Friday, July 30, 2010

Irresistible Nectar



Our beautiful weeping cherry tree in front of our house died suddenly last month. My date and I cut it down because I wanted to save it and use it inside an 8 foot diameter outdoor aviary for the squirrels. I had grand plans to make them the habitat of their dreams until reality set in.




For one, the aviary I wanted to get for them was close to $4,000. That is our family medical deductible which has already been met with my recent surgery. (Now we have to pay 20% of the remaining endless bills...). Second, it would have been so large it would obscure the view from our very open back of the house. And third, it could only go outside so that meant I could only watch them if I wanted to be outside. In the summer I do not like to be bitten by bugs so I prefer the protection of our screen porch.

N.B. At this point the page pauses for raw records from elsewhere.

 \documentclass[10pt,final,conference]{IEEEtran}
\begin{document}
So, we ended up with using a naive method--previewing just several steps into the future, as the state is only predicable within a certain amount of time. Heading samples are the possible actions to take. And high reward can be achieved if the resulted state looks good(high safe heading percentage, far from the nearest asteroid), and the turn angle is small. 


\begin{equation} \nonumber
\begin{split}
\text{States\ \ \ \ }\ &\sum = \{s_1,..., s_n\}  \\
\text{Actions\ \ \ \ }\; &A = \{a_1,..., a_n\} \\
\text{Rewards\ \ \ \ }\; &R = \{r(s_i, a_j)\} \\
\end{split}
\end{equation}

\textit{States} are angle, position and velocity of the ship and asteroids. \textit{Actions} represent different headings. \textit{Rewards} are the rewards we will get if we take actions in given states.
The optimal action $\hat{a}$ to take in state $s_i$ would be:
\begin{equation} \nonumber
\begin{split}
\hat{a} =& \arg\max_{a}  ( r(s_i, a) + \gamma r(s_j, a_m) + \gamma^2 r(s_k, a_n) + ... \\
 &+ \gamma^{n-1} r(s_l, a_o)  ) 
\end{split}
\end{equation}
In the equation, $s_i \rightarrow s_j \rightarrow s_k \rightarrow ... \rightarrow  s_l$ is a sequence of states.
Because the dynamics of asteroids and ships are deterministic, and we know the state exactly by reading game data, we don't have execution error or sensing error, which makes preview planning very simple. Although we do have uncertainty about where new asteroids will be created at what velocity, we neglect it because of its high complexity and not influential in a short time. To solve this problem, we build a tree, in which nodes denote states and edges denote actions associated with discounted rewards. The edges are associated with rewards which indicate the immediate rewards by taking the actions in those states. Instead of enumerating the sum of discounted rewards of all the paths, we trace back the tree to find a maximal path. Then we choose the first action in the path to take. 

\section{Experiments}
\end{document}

So my plans were scaled down. The squirrels have a five foot indoor aviary that we will put on the screen porch. It arrived yesterday and when my date e-mailed me most solicitously to see how I was doing I told him I unloaded it from the truck myself and put it together. It weighs 450 pounds. He had to ask me if I was kidding.




The tree was carefully placed into a very heavy Christmas tree holder by my sisters and me prior to the flesh cutting. It is absolutely gorgeous. After I came home from the hospital we went to the local Wild Birds Unlimited store and got all kinds of great things to hang in the tree. (What was I thinking???? I should have been lying on the couch!)




We bought a small chickadee feeder, a peanut feeder and a suet/bark butter feeder for the woodpeckers, a Nyger thistle seed feeder for the finches and I had a small bird house (actually poor Amelia's previous house, filled pitifully with straw and dried potato peels when I cleaned it out) and two hummingbird feeders. I added a fake nest purchased from a craft store to one of the top branches and filled it with regular bird seed for the bigger birds. We set up the tree and I moved several of the planters of lantana and the passion flower vine nearby. This morning my date moved the bird bath under it as well.




It has been innundated with greedy hummingbirds, tufted titmice, chickadees, finches, baby cardinals and sparrows but surprisingly, no squirrels. (Maybe it is the five predators keeping watch from the porch and the windows...) At night I bring in the feeders to prevent masked bandits from eating the food and leaving nasty gifts like the one they left my older sister near her computer mouse pad.




The hummingbirds show up at dawn and dive bomb my head as I hang their sugar water feeders up. They like for it to stay up until well after dark and if I try to take it down early they dive bomb my head then, too. They like to sit on the branches of the tree which makes for great watching with binoculars. They cannot resist that homemade nectar.




Neither can my date, apparently.




This morning yet another glass of Miralax-tainted pink lemonade was sitting on the counter. I watched as he approached it and reached for it... and then jerked his hand back as if he had been burned. He exclaimed, "Close call!" and allowed as he had almost partaken of that irresistible nectar.




At least he did not dive bomb my head although I think he would have been bombing something else if he had actually done what he had intended to do. I guess raccoons aren't the only ones you have to watch out for getting into what is not theirs!